• _WHAT TO DO_
In the listing below, find every line containing "tuning" and copy it out.

• _DATASET ENTRIES_

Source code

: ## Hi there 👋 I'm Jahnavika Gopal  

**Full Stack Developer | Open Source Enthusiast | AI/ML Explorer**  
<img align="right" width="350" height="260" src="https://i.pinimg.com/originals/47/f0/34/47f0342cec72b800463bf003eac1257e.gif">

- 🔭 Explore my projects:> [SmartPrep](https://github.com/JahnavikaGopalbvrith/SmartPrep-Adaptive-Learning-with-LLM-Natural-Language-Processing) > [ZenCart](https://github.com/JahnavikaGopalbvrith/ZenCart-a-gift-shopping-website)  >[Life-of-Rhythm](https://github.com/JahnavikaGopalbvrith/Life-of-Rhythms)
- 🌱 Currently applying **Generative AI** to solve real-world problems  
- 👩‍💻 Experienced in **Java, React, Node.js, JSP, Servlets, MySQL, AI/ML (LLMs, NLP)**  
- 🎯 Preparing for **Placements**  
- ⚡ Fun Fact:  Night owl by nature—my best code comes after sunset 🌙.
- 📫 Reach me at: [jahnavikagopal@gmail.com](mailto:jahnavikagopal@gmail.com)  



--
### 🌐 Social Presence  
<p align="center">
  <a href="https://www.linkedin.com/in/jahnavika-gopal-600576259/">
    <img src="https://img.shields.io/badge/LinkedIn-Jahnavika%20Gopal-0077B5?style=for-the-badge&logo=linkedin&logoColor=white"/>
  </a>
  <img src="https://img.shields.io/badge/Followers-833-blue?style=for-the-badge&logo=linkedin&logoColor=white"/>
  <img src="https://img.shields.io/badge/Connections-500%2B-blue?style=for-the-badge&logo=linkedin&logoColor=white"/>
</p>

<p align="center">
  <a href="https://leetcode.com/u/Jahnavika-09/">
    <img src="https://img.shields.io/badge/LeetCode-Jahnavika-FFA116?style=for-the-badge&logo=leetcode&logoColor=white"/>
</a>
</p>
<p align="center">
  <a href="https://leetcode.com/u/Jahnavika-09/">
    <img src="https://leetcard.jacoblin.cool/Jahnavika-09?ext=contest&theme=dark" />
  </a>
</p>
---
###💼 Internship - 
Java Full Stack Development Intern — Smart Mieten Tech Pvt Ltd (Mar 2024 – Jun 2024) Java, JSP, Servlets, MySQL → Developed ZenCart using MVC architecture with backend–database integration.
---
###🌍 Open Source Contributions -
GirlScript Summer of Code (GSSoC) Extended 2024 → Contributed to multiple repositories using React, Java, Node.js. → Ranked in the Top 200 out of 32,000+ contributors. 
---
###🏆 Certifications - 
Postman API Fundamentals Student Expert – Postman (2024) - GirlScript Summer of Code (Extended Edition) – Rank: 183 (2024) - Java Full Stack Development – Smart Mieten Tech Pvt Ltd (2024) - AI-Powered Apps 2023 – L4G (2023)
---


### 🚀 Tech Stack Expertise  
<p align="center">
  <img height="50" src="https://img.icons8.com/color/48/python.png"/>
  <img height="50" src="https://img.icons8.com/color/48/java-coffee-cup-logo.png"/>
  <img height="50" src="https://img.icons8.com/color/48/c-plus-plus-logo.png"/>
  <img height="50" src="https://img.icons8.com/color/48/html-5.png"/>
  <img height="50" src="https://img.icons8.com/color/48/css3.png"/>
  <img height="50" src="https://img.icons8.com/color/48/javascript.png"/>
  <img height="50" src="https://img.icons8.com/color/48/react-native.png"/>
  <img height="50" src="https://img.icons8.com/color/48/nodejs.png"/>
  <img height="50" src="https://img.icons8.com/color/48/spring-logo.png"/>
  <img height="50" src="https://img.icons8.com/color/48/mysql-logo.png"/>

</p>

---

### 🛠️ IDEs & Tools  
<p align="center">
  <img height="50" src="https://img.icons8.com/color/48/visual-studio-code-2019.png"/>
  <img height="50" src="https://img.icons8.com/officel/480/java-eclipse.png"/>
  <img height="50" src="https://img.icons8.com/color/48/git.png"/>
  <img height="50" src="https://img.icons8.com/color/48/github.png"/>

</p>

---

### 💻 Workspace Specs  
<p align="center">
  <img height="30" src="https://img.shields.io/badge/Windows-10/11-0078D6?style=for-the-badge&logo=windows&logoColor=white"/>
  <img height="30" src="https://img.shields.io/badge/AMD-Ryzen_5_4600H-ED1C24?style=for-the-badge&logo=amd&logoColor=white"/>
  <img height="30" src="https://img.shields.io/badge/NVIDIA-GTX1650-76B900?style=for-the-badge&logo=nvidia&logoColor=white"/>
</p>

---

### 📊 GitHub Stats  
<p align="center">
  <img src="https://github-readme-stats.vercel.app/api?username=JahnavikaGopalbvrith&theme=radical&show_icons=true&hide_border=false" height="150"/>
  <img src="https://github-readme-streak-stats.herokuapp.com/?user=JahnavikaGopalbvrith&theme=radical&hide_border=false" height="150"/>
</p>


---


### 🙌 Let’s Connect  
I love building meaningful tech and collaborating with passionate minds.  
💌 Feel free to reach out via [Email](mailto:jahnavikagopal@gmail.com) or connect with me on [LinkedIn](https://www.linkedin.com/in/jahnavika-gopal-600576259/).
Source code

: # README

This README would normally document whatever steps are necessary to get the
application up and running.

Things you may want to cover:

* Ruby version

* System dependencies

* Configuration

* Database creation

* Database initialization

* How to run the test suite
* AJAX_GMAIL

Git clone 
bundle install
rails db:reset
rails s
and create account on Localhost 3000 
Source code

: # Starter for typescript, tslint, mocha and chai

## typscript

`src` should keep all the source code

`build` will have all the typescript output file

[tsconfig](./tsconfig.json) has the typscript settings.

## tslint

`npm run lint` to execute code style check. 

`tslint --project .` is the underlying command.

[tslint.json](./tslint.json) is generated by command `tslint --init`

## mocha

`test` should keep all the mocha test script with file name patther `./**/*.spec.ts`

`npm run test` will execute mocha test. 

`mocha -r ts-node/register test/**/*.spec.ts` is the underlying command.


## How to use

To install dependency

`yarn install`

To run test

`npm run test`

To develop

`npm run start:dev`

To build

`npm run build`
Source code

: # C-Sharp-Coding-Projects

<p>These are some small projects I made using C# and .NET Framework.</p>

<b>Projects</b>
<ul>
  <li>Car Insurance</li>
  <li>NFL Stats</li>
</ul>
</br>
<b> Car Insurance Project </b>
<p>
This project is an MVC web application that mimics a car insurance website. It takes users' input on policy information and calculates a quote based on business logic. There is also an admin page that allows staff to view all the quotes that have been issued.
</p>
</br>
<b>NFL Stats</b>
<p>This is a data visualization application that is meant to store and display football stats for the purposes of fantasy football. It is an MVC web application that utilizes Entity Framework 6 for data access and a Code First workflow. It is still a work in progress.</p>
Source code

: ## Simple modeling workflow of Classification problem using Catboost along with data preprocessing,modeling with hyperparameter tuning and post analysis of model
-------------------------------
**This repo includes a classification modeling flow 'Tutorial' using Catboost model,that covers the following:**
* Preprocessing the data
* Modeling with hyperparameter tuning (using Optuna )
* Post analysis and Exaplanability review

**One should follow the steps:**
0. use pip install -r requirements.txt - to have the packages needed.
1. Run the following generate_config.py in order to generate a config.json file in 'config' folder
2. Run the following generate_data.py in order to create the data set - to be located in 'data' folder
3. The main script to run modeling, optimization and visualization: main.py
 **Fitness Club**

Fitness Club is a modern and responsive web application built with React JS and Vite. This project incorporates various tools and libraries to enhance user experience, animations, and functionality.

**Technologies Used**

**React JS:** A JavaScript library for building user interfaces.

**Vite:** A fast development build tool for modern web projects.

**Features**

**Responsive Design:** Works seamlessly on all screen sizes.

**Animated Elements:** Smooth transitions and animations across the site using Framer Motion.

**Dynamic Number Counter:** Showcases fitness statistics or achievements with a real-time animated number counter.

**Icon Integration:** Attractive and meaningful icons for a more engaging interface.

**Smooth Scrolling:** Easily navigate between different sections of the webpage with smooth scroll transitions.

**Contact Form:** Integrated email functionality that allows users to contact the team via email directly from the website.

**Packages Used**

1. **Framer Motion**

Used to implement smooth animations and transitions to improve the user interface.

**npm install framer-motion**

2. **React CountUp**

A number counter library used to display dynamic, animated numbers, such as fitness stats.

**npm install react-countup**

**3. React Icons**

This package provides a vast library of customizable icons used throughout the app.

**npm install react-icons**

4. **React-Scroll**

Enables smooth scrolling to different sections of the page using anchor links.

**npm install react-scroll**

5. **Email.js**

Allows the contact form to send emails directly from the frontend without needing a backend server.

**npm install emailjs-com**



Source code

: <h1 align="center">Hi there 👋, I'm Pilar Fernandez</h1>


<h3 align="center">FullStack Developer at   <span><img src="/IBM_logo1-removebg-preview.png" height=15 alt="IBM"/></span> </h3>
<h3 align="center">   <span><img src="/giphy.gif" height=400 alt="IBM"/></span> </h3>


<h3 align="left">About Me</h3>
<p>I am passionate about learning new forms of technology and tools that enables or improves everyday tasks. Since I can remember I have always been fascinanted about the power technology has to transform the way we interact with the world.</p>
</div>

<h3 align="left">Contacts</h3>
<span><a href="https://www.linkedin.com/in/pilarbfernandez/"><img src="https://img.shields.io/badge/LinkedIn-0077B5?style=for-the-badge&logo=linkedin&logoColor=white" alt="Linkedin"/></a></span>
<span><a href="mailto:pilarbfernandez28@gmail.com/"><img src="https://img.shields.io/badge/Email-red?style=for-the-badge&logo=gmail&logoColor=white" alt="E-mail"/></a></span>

• _ANSWER_
: ## Simple modeling workflow of Classification problem using Catboost along with data preprocessing,modeling with hyperparameter tuning and post analysis of model
* Modeling with hyperparameter tuning (using Optuna )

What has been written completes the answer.